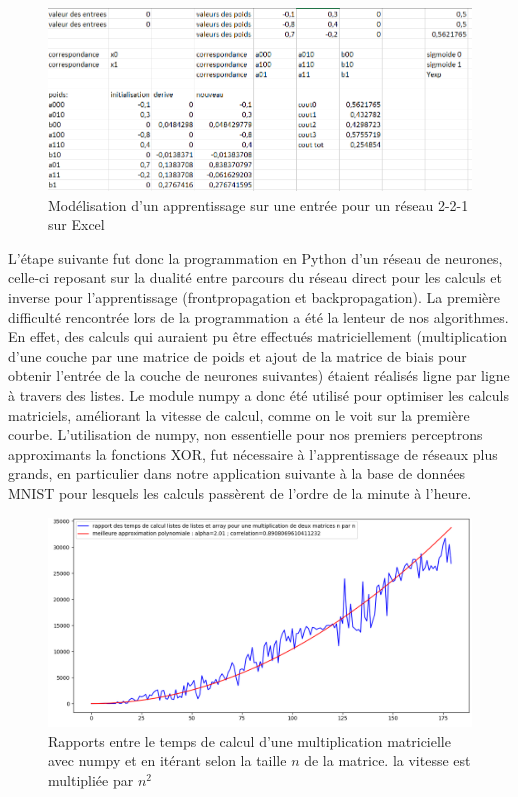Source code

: \documentclass[
    10pt,
    a4paper,
    oneside,
    headinclude,footinclude,
    BCOR=5mm,
    captions=tableabove
]{scrartcl}
\begin{document}
\begin{figure}[!h]
\includegraphics[width=\linewidth]{excelXOR.png}
\centering
\caption{Modélisation d'un apprentissage sur une entrée pour un réseau 2-2-1 sur Excel}
\label{fig:excelXOR}
\end{figure}

L'étape suivante fut donc la programmation en Python d'un réseau de neurones, celle-ci reposant sur la dualité entre parcours du réseau direct pour les calculs et inverse pour l'apprentissage (frontpropagation et backpropagation). La première difficulté rencontrée lors de la programmation a été la lenteur de nos algorithmes. En effet, des calculs qui auraient pu être effectués matriciellement (multiplication d'une couche par une matrice de poids et ajout de la matrice de biais pour obtenir l'entrée de la couche de neurones suivantes) étaient réalisés ligne par ligne à travers des listes. Le module numpy a donc été utilisé pour optimiser les calculs matriciels, améliorant la vitesse de calcul, comme on le voit sur la première courbe. L'utilisation de numpy, non essentielle pour nos premiers perceptrons approximants la fonctions XOR, fut nécessaire à l'apprentissage de réseaux plus grands, en particulier dans notre application suivante à la base de données MNIST pour lesquels les calculs passèrent de l'ordre de la minute à l'heure.

\begin{figure}[h!]
\includegraphics[width=\linewidth]{tpsCalcul.png}
\centering
\caption{Rapports entre le temps de calcul d'une multiplication matricielle avec numpy et en itérant selon la taille $n$ de la matrice. la vitesse est multipliée par  $n^{2}$ }
\label{fig:tpsCalcul}
\end{figure}
\end{document}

◆ **Aim of the exercise**:
Could you report every line of the material that contains the string "includegraphics"?

◆ **Answer area**:
\includegraphics[width=\linewidth]{excelXOR.png}
\includegraphics[width=\linewidth]{tpsCalcul.png}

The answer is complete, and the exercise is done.